The overlapping debates concerning Nazism and neo-Nazism on screen were played out in 1997 when Roberto Benigni was awarded a best actor Oscar for Life Is Beautiful (Roberto Benigni, 1997), set in a concentration camp, and in the same year Ed Norton was nominated for playing the redeemed neo-Nazi Derek Vinyard in American History X (Tony Kaye, 1997). Norton took control of the film, and a battle commenced with Kaye filing a $200 million lawsuit to have his name changed to Humpty Dumpty on the credits.
Named in the global market after the Norton film, Netflix’s NSU German History X examines the rise and fall of Nationalist Socialist Underground (NSU), a real neo-Nazi terrorist group in Germany. NSU was responsible for a series of crimes, including: killing eight Turkish German citizens and one Greek immigrant between 2000 and 2006; murdering a policewoman and attempting to kill her colleague; and the 2001 and 2004 Cologne bombings; plus 14 bank robberies.
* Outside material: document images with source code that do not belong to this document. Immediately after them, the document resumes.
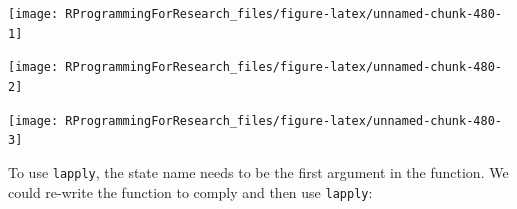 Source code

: \documentclass[]{book}
\begin{document}
\begin{center}\texttt{[image: RProgrammingForResearch\_files/figure-latex/unnamed-chunk-480-1]} \end{center}

\begin{center}\texttt{[image: RProgrammingForResearch\_files/figure-latex/unnamed-chunk-480-2]} \end{center}

\begin{center}\texttt{[image: RProgrammingForResearch\_files/figure-latex/unnamed-chunk-480-3]} \end{center}

To use \texttt{lapply}, the state name needs to be the first argument in
the function. We could re-write the function to comply and then use
\texttt{lapply}:
\end{document}
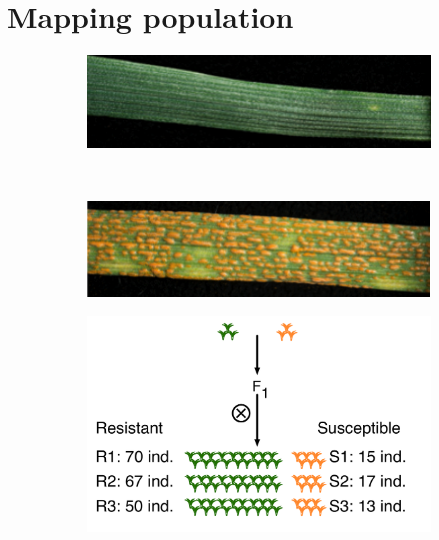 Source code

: \section{Mapping population}
\label{sub:mappingPopulation}
\begin{figure}
    \centering
     
     \begin{subfigure}[b]{0.4\textwidth}
        \caption{}
        \includegraphics[width=1\textwidth]{Yr15/Figures/population/Yr15Photo.png}
        \label{fig:yr15.yr15Photo}
    \end{subfigure}
    ~
    \begin{subfigure}[b]{0.4\textwidth}
        \caption{}
        \includegraphics[width=1\textwidth]{Yr15/Figures/population/AVSPhoto.png}
        \label{fig:yr15:avsPhoto}
    \end{subfigure}

     \begin{subfigure}[b]{0.9\textwidth}
     \caption{}
        \includegraphics[width=1\textwidth]{Yr15/Figures/population/F2Population.pdf} 
    \label{fig:yr15:f2}
	\end{subfigure}


\end{figure}
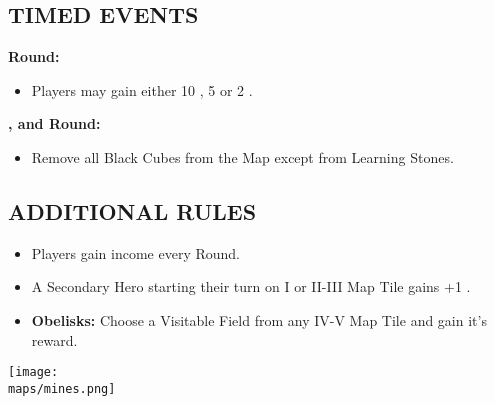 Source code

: \begin{multicols*}{2}
\subsection*{\MakeUppercase{Timed Events}}
\textbf{ Round:}
\begin{itemize}
  \item Players may gain either 10 , 5  or 2 .
\end{itemize}
\textbf{,  and  Round:}
\begin{itemize}
  \item Remove all Black Cubes from the Map except from Learning Stones.
\end{itemize}
\subsection*{\MakeUppercase{Additional Rules}}
\begin{itemize}
  \item Players gain income every Round.
  \item A Secondary Hero starting their turn on I or II-III Map Tile gains +1 .
  \item \textbf{Obelisks:} Choose a Visitable Field from any IV-V Map Tile and gain it's reward.
\end{itemize}

\begin{center}
  \vfill
  \texttt{[image: \\maps/mines.png]}
  \vfill
\end{center}

\end{multicols*}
In July 2018 Beate Zschäpe (played in the series by Anna Maria Mühe) was found guilty of killing nine people, and jailed by a Munich court for at least 15 years. She had been been committed to trial in January 2013, remaining silent until December 2015 when she claimed she was not a member of NSU, she just knew them. Both of her loves in the group killed themselves in 2011. As The Times reports July 12 2018, the police investigating the murders overlooked far-right terrorism.
As I explain in Nazism and Neo-Nazism in Film and Media (Lee 2018: 66-67), over the entire period NUS were operational there was a shift to the far right across Europe, with an increase in racist attacks. Right-wing groups were protected by the centre, and allowed to carry out their atrocities, with the police blaming the very groups who were being murdered.